If botanical weirdness isn't your thing and you're more into the sweet and sublime, nature has other treats to offer this month. March is synonymous with maple sugaring in our neck of the woods.

It's at this time of year that winter loosens its grip and yields the sweet elixir of spring. Sugar-loaded liquid sap courses through the tree trunks. For hundreds of years people have tapped into this wellspring and collected sap to make maple syrup.

The process has modernized over the years, but during the forest preserve district's maple sugaring days, we opt for the tried-and-true method using hand drill, spile and pail. When the first turn of the bit produces a trickle of clear sap, people always let out a spontaneous cheer. But wait, that's not all! After hooking the metal pail on the spile there's silence and then “plink, plunk, plink!” The first tentative drops of sap in the pail produce the sweetest music of spring.

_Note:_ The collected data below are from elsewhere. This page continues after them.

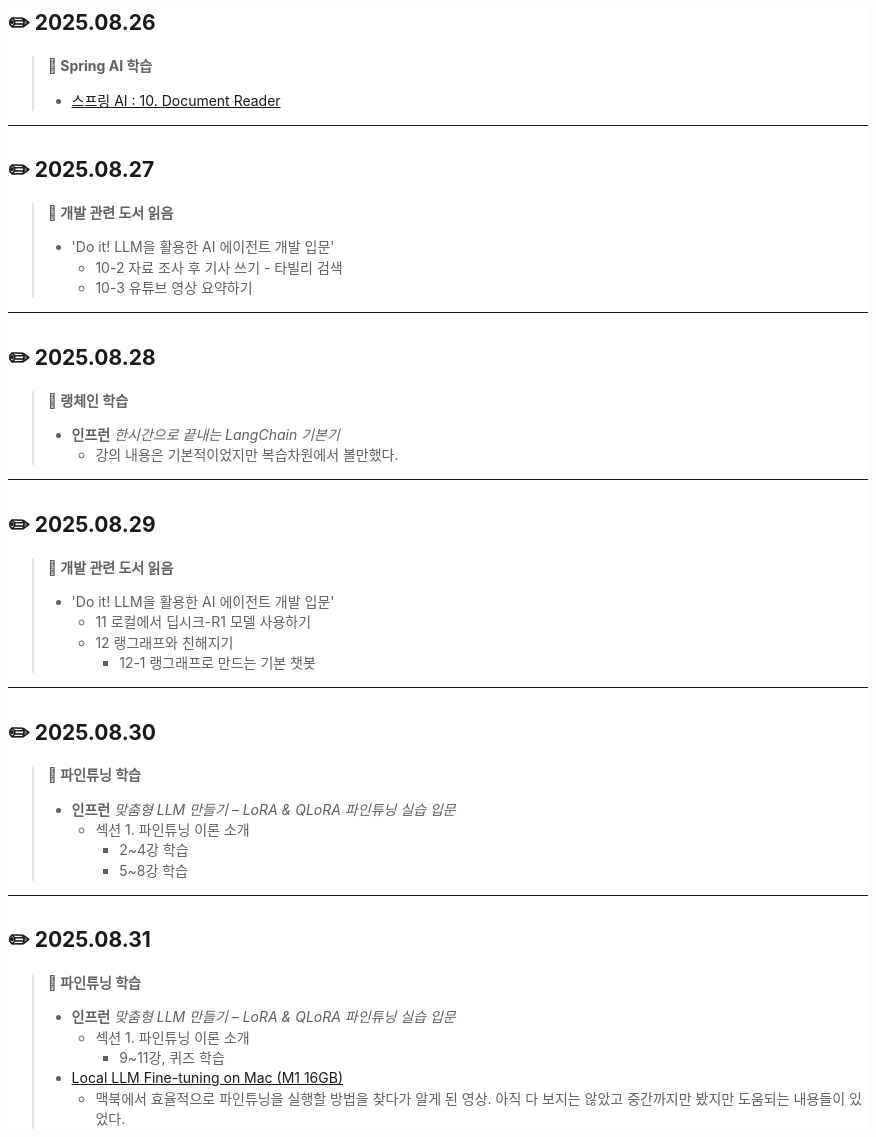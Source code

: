 
## ✏️ 2025.08.26
> **🤖 Spring AI 학습**
>   - [스프링 AI : 10. Document Reader](https://youtu.be/gdN916ZC3EI?si=jdH5as0h5aSqsAxm)

---

## ✏️ 2025.08.27
> **📖 개발 관련 도서 읽음**
>   - 'Do it! LLM을 활용한 AI 에이전트 개발 입문'
>       - 10-2 자료 조사 후 기사 쓰기 - 타빌리 검색
>       - 10-3 유튜브 영상 요약하기

---

## ✏️ 2025.08.28
> **🎥 랭체인 학습**
>   - **인프런** _한시간으로 끝내는 LangChain 기본기_
>       - 강의 내용은 기본적이었지만 복습차원에서 볼만했다.

---

## ✏️ 2025.08.29
> **📖 개발 관련 도서 읽음**
>   - 'Do it! LLM을 활용한 AI 에이전트 개발 입문'
>       - 11 로컬에서 딥시크-R1 모델 사용하기
>       - 12 랭그래프와 친해지기
>           - 12-1 랭그래프로 만드는 기본 챗봇

---

## ✏️ 2025.08.30
> **🎥 파인튜닝 학습**
>   - **인프런** _맞춤형 LLM 만들기 – LoRA & QLoRA 파인튜닝 실습 입문_
>       - 섹션 1. 파인튜닝 이론 소개
>           - 2~4강 학습
>           - 5~8강 학습

---

## ✏️ 2025.08.31
> **🎥 파인튜닝 학습**
>   - **인프런** _맞춤형 LLM 만들기 – LoRA & QLoRA 파인튜닝 실습 입문_
>       - 섹션 1. 파인튜닝 이론 소개
>           - 9~11강, 퀴즈 학습
>   - [Local LLM Fine-tuning on Mac (M1 16GB)](https://youtu.be/3PIqhdRzhxE?si=C2fL7Gx2aa-tl1pM)
>       - 맥북에서 효율적으로 파인튜닝을 실행할 방법을 찾다가 알게 된 영상. 아직 다 보지는 않았고 중간까지만 봤지만 도움되는 내용들이 있었다.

Well, some of the sweetest music …

Bird song

The songs of red-winged blackbirds are faintly audible in the fields in early March. These migrating birds are among the earliest arrivals of the new year, and their debut is always a hopeful sign. The males come first; the females will come later.

The males sing their way north, reticent at first but growing bolder as they stake out territory atop cattails and grasses. As March progresses, the dapper black birds with red and yellow epaulets sing more boisterously, proclaiming the title to their newfound real estate.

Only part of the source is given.